Symposium organized for the centenary of Pierre Boulez's birth by Prof. Pierre-Michel Menger, Chair of Sociology of Creative Work, and Nicolas Donin, Professor of Musicology at the University of Geneva.
With the support of the Collège de France Foundation and its major sponsor LVMH.
Pierre Boulez's lectures at the Collège de France from 1977 onwards, in a chair entitled " Invention, technique and language in music ", accompanied a period of intense creative and institutional activity. As a composer, Boulez confronted electronics and thematism(Répons, Dialogue de l'ombre double) and revisited in depth works from his first period(Notations, Le Visage nuptial). Boulez, conductor, applies his exacting interpretive standards both to twentieth-century classics and to a new generation of composers, whom he promotes in concert and on disc. Boulez is a founder of institutions, directing the Ensemble intercontemporain (EIC) and the Institut de recherche et de coordination acoustique/musique (Ircam), as well as being involved in the major musical projects of French cultural policy (Opéra Bastille, Cité de la musique). Following his retirement as director of Ircam in 1992 and of the Collège de France in 1995, Boulez embarked on a new phase in his career, focusing primarily on orchestral conducting.

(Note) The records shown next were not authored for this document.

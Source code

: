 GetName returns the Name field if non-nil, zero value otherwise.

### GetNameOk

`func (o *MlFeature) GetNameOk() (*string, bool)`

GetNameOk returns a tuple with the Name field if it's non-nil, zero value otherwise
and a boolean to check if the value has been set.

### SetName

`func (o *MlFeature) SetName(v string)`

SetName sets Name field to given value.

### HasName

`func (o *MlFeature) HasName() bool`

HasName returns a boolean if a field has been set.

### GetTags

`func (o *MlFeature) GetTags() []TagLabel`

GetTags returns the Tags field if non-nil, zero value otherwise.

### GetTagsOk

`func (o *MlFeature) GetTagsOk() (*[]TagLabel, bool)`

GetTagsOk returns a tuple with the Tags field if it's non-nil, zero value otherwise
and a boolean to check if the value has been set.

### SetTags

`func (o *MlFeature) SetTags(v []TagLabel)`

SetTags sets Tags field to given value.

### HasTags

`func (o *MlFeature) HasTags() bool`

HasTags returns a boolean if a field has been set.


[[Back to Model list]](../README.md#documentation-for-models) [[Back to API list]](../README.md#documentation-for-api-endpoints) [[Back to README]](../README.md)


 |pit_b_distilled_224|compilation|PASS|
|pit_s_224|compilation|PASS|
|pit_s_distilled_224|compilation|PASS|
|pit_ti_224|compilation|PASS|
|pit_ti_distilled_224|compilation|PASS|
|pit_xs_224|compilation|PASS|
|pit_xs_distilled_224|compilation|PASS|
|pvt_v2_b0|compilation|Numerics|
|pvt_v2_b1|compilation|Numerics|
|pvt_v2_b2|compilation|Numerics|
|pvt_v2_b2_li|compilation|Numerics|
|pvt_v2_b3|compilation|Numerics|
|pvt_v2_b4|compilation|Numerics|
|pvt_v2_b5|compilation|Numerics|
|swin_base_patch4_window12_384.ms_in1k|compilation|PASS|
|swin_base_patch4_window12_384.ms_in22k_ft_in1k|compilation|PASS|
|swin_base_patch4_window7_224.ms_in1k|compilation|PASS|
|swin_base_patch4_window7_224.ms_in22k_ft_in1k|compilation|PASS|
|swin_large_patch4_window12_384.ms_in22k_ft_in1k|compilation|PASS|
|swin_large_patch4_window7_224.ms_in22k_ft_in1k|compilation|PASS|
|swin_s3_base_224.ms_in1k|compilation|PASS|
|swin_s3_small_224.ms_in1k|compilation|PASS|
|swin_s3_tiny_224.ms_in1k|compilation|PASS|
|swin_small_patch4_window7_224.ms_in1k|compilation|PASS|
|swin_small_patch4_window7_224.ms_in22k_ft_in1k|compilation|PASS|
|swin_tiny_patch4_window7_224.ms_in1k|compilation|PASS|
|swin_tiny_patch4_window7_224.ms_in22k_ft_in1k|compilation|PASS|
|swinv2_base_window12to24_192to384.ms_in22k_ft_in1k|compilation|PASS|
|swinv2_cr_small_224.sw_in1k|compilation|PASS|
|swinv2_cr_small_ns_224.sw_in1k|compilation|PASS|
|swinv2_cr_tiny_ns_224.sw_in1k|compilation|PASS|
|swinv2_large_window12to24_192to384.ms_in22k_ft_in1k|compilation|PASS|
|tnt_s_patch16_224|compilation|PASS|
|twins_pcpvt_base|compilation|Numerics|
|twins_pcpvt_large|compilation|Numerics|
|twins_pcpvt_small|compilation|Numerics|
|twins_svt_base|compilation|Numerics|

These two decades coincided with a strong public exposure of Boulez's figure, particularly in France, between admiration and contestation. However, research has yet to come to grips with the complex dynamics of his multifaceted work, as it did with the Boulez of the 1950s and 1960s. The young musician who criticized institutions became the founder of an institution. What intellectual, aesthetic and logistical organization enabled Boulez to explore such varied issues, repertoires and modes of action in parallel ? What role does musical invention now play in his multiple roles ? What sources and reading keys could shed new light on the positions formulated in Boulez's many sayings and writings of this period ?
Session plan
Session 1 - Thinking music at the Collège de France (May 22 - 09:30 to 12:45)
After a period of eclipse in the 1970s, dominated by conducting the BBC and New York orchestras, Boulez resumed his activities as an intellectual and pedagogue committed to the community, exploring new styles and formats of expression, from lectures to television broadcasts. How did the musician approach teaching at the Collège de France? Did his actions change the place given to musical knowledge at the Collège and in the French academic and media spheres?
Session 2 - Boulez and the archive (May 22 - 14:30 to 16:00)
During the composer's lifetime, Boulez research was able to draw on the collection of manuscript documents he entrusted to the Paul Sacher Foundation in 1986. Building on pioneering work prior to this bequest, several generations of researchers have revealed the diversity and complexity of the compositional operations at play in key works such as the Structures, Le Marteau sans maître and Pli selon Pli. Have the subsequent enrichment of this collection and the creation of a complementary collection at the Bibliothèque de France altered our understanding of Boulézian production? What avenues of research remain to be explored, particularly with regard to the composer's last decades of activity?
Session 3 - Spirals, drifts, fragments: the compositional style of the 1980s (May 22 - 16:15 to 19:30)
At the same time as composing Rituel in memoriam Bruno Maderna (1974-75) and Messagesquisse (1976), Boulez turned his attention to the construction of large-scale forms and the elaboration, including theoretical, of what he called "l'enjeu thématique" in his 1983 lectures at the Collège de France. By rewriting his Notations de jeunesse for piano for large orchestra (1980-1998 ), he made manifest a mode of working that had long permeated his compositional practice: the revival and derivation of earlier works. What can we learn from analyses of works from this period? What is the relationship between the musician's private craft and his public discourse?
Session 4 - Music in question (May 23 - 09:30 - 12:45)
in 1974, in a programmatic text for IRCAM, Boulez announced: "So we're calling things into question". What did he actually question, and how did he do it? What forms of collective work enabled Boulez's program to take shape in scientific, technological and artistic achievements, as well as in social and institutional ones? Did Boulez's work in the 1970s and 80s give rise to new aesthetic and theoretical categories? To answer these questions, we need to revisit the traces of his work, but also to situate it in relation to other contemporary projects, whether similar or contradictory, thus paving the way for a reassessment of the narrative constructions that accompanied it.
Session 5 - The musician on all fronts (May 23 - 14:30 to 18:15)
Pierre Boulez's career was marked by a twofold evolution: that of his compositional choices, which gradually led him to seek to renew the language and material of his creation; and that of the progressive multiplication of the professional roles he exercised and juxtaposed - composer, pianist, conductor and musical director, founder of institutions, teacher, organizer. The period of his resettlement in Paris from the mid-1970s onwards was also that of the search for greater efficiency in the exercise of these multiple roles within, notably, the Ensemble InterContemporain, IRCAM and the Collège de France. How did Boulez organize his teeming work system, and what place did composition occupy in it? What were the effects of this accumulation, not only on each of these activities, but also on Boulez's reputation within the various professional worlds to which he contributed?